(Work order):
Make an exact copy of all the records, one that contains none of the pictures.

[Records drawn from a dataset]
•••

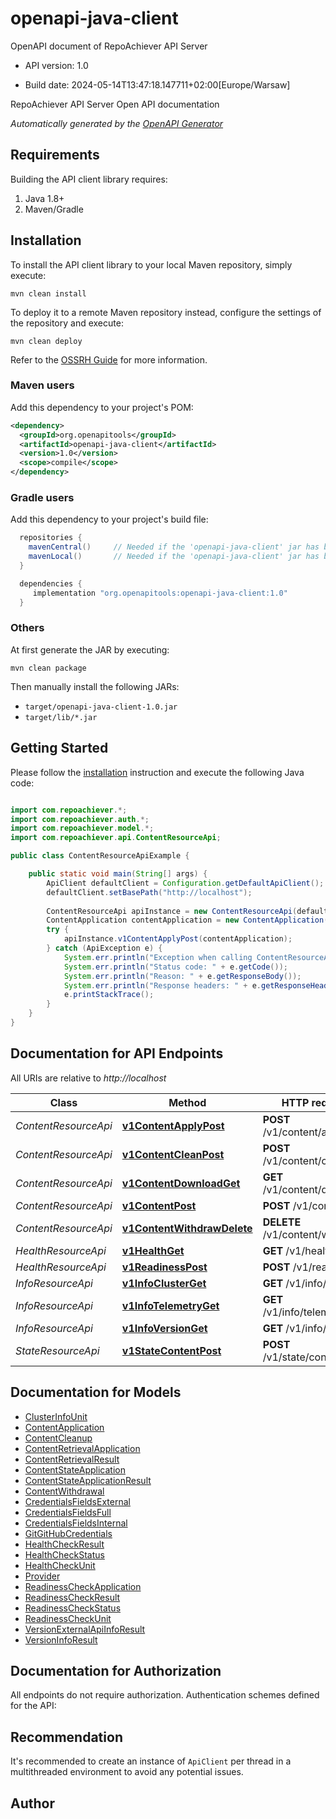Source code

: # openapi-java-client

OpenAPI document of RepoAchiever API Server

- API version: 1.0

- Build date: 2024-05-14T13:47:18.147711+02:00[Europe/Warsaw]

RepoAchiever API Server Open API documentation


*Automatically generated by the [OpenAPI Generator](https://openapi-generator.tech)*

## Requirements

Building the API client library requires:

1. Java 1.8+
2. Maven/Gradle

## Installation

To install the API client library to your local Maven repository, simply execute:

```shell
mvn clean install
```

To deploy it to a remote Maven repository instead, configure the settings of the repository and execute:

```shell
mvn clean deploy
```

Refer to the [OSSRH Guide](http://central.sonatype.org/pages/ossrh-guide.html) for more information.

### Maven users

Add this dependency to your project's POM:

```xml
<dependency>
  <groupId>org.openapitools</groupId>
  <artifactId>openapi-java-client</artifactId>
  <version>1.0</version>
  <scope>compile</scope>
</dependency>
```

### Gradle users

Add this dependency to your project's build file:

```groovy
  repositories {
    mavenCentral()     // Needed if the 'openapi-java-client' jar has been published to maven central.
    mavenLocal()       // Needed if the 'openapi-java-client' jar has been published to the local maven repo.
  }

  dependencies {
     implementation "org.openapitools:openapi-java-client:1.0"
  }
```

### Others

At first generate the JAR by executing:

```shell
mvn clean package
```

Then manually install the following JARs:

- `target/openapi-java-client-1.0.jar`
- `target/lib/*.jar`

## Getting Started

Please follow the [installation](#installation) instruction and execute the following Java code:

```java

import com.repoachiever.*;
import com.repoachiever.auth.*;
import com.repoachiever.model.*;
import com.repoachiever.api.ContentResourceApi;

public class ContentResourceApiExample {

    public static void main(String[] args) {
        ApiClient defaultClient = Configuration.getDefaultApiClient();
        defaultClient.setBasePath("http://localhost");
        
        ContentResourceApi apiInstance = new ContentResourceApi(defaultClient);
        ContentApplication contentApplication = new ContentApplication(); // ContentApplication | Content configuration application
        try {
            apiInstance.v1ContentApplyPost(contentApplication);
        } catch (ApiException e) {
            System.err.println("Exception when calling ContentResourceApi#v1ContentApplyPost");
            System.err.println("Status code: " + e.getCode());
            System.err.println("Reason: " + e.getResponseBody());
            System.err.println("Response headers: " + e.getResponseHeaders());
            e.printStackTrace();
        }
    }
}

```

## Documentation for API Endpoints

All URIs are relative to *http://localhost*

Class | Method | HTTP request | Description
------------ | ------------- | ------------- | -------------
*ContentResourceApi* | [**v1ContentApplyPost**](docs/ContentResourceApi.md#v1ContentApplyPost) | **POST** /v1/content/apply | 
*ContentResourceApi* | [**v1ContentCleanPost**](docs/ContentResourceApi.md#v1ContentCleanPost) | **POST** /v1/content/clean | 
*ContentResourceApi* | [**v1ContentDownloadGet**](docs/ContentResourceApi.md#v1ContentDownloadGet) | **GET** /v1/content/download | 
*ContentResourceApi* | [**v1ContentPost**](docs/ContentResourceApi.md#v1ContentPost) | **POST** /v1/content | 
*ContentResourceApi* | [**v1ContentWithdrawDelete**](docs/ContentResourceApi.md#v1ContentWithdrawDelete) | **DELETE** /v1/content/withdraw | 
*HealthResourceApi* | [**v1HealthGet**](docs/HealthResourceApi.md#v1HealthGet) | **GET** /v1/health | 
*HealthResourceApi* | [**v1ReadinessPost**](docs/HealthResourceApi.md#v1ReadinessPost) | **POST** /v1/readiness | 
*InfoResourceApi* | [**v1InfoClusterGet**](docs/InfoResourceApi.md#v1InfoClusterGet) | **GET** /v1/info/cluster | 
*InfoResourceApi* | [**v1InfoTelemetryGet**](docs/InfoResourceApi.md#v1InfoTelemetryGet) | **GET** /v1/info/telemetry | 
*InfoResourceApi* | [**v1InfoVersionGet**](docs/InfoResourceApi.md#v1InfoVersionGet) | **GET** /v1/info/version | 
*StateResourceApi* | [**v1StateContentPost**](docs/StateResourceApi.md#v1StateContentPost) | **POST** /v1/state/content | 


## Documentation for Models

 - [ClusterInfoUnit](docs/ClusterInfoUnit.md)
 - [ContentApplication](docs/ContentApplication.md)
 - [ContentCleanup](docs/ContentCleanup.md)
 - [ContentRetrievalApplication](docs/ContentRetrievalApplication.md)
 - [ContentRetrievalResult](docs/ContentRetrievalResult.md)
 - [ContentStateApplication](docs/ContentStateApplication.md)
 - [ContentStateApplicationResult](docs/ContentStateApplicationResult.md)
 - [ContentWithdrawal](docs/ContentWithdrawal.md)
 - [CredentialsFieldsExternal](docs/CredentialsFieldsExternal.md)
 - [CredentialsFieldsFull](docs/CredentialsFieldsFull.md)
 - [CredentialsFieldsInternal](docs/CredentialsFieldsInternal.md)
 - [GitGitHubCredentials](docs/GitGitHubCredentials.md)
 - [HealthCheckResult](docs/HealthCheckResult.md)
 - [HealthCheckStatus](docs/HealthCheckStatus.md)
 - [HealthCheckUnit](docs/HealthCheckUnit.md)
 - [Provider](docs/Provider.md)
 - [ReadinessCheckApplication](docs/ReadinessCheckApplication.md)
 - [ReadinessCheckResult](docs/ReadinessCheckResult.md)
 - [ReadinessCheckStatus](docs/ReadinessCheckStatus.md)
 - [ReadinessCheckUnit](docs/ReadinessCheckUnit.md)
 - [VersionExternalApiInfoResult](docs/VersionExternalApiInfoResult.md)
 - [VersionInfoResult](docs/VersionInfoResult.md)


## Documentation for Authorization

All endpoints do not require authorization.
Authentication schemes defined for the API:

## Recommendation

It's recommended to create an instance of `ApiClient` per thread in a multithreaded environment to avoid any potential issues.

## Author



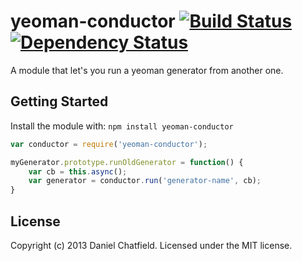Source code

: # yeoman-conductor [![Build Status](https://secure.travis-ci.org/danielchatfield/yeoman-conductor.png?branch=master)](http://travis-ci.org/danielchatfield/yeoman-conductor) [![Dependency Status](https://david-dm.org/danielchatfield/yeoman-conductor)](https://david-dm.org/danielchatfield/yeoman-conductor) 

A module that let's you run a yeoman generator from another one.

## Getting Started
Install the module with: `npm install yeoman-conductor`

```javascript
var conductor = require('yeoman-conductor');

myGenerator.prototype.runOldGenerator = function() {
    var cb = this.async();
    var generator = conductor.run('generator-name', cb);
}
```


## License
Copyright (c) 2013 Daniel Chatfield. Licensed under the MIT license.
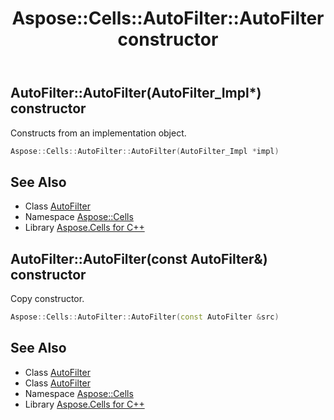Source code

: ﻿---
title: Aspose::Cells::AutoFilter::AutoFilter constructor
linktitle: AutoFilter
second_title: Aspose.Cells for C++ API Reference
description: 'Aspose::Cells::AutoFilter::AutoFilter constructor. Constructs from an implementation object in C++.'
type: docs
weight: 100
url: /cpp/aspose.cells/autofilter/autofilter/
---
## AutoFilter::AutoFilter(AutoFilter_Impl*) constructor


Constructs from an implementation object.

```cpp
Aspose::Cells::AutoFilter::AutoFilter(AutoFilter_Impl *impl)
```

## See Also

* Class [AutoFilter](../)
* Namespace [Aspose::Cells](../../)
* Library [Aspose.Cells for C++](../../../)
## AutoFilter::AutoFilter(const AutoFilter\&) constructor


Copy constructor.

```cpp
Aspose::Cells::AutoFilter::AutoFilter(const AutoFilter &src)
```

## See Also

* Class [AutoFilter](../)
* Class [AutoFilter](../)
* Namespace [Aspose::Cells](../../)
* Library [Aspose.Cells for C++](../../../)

•••

(Exercise output):
Source code

: # openapi-java-client

OpenAPI document of RepoAchiever API Server

- API version: 1.0

- Build date: 2024-05-14T13:47:18.147711+02:00[Europe/Warsaw]

RepoAchiever API Server Open API documentation


*Automatically generated by the [OpenAPI Generator](https://openapi-generator.tech)*

## Requirements

Building the API client library requires:

1. Java 1.8+
2. Maven/Gradle

## Installation

To install the API client library to your local Maven repository, simply execute:

```shell
mvn clean install
```

To deploy it to a remote Maven repository instead, configure the settings of the repository and execute:

```shell
mvn clean deploy
```

Refer to the [OSSRH Guide](http://central.sonatype.org/pages/ossrh-guide.html) for more information.

### Maven users

Add this dependency to your project's POM:

```xml
<dependency>
  <groupId>org.openapitools</groupId>
  <artifactId>openapi-java-client</artifactId>
  <version>1.0</version>
  <scope>compile</scope>
</dependency>
```

### Gradle users

Add this dependency to your project's build file:

```groovy
  repositories {
    mavenCentral()     // Needed if the 'openapi-java-client' jar has been published to maven central.
    mavenLocal()       // Needed if the 'openapi-java-client' jar has been published to the local maven repo.
  }

  dependencies {
     implementation "org.openapitools:openapi-java-client:1.0"
  }
```

### Others

At first generate the JAR by executing:

```shell
mvn clean package
```

Then manually install the following JARs:

- `target/openapi-java-client-1.0.jar`
- `target/lib/*.jar`

## Getting Started

Please follow the [installation](#installation) instruction and execute the following Java code:

```java

import com.repoachiever.*;
import com.repoachiever.auth.*;
import com.repoachiever.model.*;
import com.repoachiever.api.ContentResourceApi;

public class ContentResourceApiExample {

    public static void main(String[] args) {
        ApiClient defaultClient = Configuration.getDefaultApiClient();
        defaultClient.setBasePath("http://localhost");
        
        ContentResourceApi apiInstance = new ContentResourceApi(defaultClient);
        ContentApplication contentApplication = new ContentApplication(); // ContentApplication | Content configuration application
        try {
            apiInstance.v1ContentApplyPost(contentApplication);
        } catch (ApiException e) {
            System.err.println("Exception when calling ContentResourceApi#v1ContentApplyPost");
            System.err.println("Status code: " + e.getCode());
            System.err.println("Reason: " + e.getResponseBody());
            System.err.println("Response headers: " + e.getResponseHeaders());
            e.printStackTrace();
        }
    }
}

```

## Documentation for API Endpoints

All URIs are relative to *http://localhost*

Class | Method | HTTP request | Description
------------ | ------------- | ------------- | -------------
*ContentResourceApi* | [**v1ContentApplyPost**](docs/ContentResourceApi.md#v1ContentApplyPost) | **POST** /v1/content/apply | 
*ContentResourceApi* | [**v1ContentCleanPost**](docs/ContentResourceApi.md#v1ContentCleanPost) | **POST** /v1/content/clean | 
*ContentResourceApi* | [**v1ContentDownloadGet**](docs/ContentResourceApi.md#v1ContentDownloadGet) | **GET** /v1/content/download | 
*ContentResourceApi* | [**v1ContentPost**](docs/ContentResourceApi.md#v1ContentPost) | **POST** /v1/content | 
*ContentResourceApi* | [**v1ContentWithdrawDelete**](docs/ContentResourceApi.md#v1ContentWithdrawDelete) | **DELETE** /v1/content/withdraw | 
*HealthResourceApi* | [**v1HealthGet**](docs/HealthResourceApi.md#v1HealthGet) | **GET** /v1/health | 
*HealthResourceApi* | [**v1ReadinessPost**](docs/HealthResourceApi.md#v1ReadinessPost) | **POST** /v1/readiness | 
*InfoResourceApi* | [**v1InfoClusterGet**](docs/InfoResourceApi.md#v1InfoClusterGet) | **GET** /v1/info/cluster | 
*InfoResourceApi* | [**v1InfoTelemetryGet**](docs/InfoResourceApi.md#v1InfoTelemetryGet) | **GET** /v1/info/telemetry | 
*InfoResourceApi* | [**v1InfoVersionGet**](docs/InfoResourceApi.md#v1InfoVersionGet) | **GET** /v1/info/version | 
*StateResourceApi* | [**v1StateContentPost**](docs/StateResourceApi.md#v1StateContentPost) | **POST** /v1/state/content | 


## Documentation for Models

 - [ClusterInfoUnit](docs/ClusterInfoUnit.md)
 - [ContentApplication](docs/ContentApplication.md)
 - [ContentCleanup](docs/ContentCleanup.md)
 - [ContentRetrievalApplication](docs/ContentRetrievalApplication.md)
 - [ContentRetrievalResult](docs/ContentRetrievalResult.md)
 - [ContentStateApplication](docs/ContentStateApplication.md)
 - [ContentStateApplicationResult](docs/ContentStateApplicationResult.md)
 - [ContentWithdrawal](docs/ContentWithdrawal.md)
 - [CredentialsFieldsExternal](docs/CredentialsFieldsExternal.md)
 - [CredentialsFieldsFull](docs/CredentialsFieldsFull.md)
 - [CredentialsFieldsInternal](docs/CredentialsFieldsInternal.md)
 - [GitGitHubCredentials](docs/GitGitHubCredentials.md)
 - [HealthCheckResult](docs/HealthCheckResult.md)
 - [HealthCheckStatus](docs/HealthCheckStatus.md)
 - [HealthCheckUnit](docs/HealthCheckUnit.md)
 - [Provider](docs/Provider.md)
 - [ReadinessCheckApplication](docs/ReadinessCheckApplication.md)
 - [ReadinessCheckResult](docs/ReadinessCheckResult.md)
 - [ReadinessCheckStatus](docs/ReadinessCheckStatus.md)
 - [ReadinessCheckUnit](docs/ReadinessCheckUnit.md)
 - [VersionExternalApiInfoResult](docs/VersionExternalApiInfoResult.md)
 - [VersionInfoResult](docs/VersionInfoResult.md)


## Documentation for Authorization

All endpoints do not require authorization.
Authentication schemes defined for the API:

## Recommendation

It's recommended to create an instance of `ApiClient` per thread in a multithreaded environment to avoid any potential issues.

## Author



Source code

: # yeoman-conductor [![Build Status](https://secure.travis-ci.org/danielchatfield/yeoman-conductor.png?branch=master)](http://travis-ci.org/danielchatfield/yeoman-conductor) [![Dependency Status](https://david-dm.org/danielchatfield/yeoman-conductor)](https://david-dm.org/danielchatfield/yeoman-conductor) 

A module that let's you run a yeoman generator from another one.

## Getting Started
Install the module with: `npm install yeoman-conductor`

```javascript
var conductor = require('yeoman-conductor');

myGenerator.prototype.runOldGenerator = function() {
    var cb = this.async();
    var generator = conductor.run('generator-name', cb);
}
```


## License
Copyright (c) 2013 Daniel Chatfield. Licensed under the MIT license.
Source code

: ﻿---
title: Aspose::Cells::AutoFilter::AutoFilter constructor
linktitle: AutoFilter
second_title: Aspose.Cells for C++ API Reference
description: 'Aspose::Cells::AutoFilter::AutoFilter constructor. Constructs from an implementation object in C++.'
type: docs
weight: 100
url: /cpp/aspose.cells/autofilter/autofilter/
---
## AutoFilter::AutoFilter(AutoFilter_Impl*) constructor


Constructs from an implementation object.

```cpp
Aspose::Cells::AutoFilter::AutoFilter(AutoFilter_Impl *impl)
```

## See Also

* Class [AutoFilter](../)
* Namespace [Aspose::Cells](../../)
* Library [Aspose.Cells for C++](../../../)
## AutoFilter::AutoFilter(const AutoFilter\&) constructor


Copy constructor.

```cpp
Aspose::Cells::AutoFilter::AutoFilter(const AutoFilter &src)
```

## See Also

* Class [AutoFilter](../)
* Class [AutoFilter](../)
* Namespace [Aspose::Cells](../../)
* Library [Aspose.Cells for C++](../../../)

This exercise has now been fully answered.